• _INPUT RECORDS_:
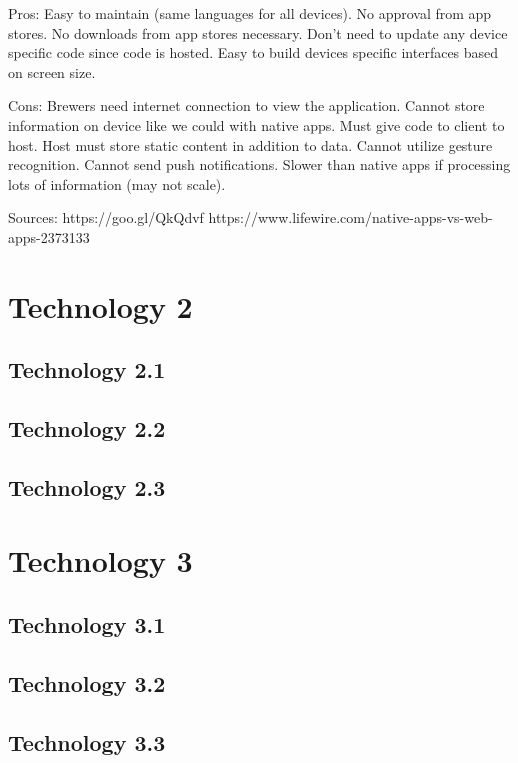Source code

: \documentclass[draftclsnofoot,onecolumn,letterpaper,10pt,compsoc]{IEEEtran}
\begin{document}
    Pros:
        Easy to maintain (same languages for all devices).
        No approval from app stores.
        No downloads from app stores necessary.
        Don't need to update any device specific code since code is hosted.
        Easy to build devices specific interfaces based on screen size.
    
    Cons:
        Brewers need internet connection to view the application.
        Cannot store information on device like we could with native apps.
        Must give code to client to host.
        Host must store static content in addition to data.
        Cannot utilize gesture recognition.
        Cannot send push notifications.
        Slower than native apps if processing lots of information (may not          scale).
    
    Sources:
        https://goo.gl/QkQdvf
        https://www.lifewire.com/native-apps-vs-web-apps-2373133

\section{Technology 2}
	\subsection{Technology 2.1}
	\subsection{Technology 2.2}
	\subsection{Technology 2.3}

\section{Technology 3}
	\subsection{Technology 3.1}
	\subsection{Technology 3.2}
	\subsection{Technology 3.3}

{}

\end{document}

• _WHAT TO PRODUCE_: Scan the material for "Technology" and copy the lines that hold it.

• _SOLUTION FOR THIS PROBLEM_:
\section{Technology 2}
	\subsection{Technology 2.1}
	\subsection{Technology 2.2}
	\subsection{Technology 2.3}
\section{Technology 3}
	\subsection{Technology 3.1}
	\subsection{Technology 3.2}
	\subsection{Technology 3.3}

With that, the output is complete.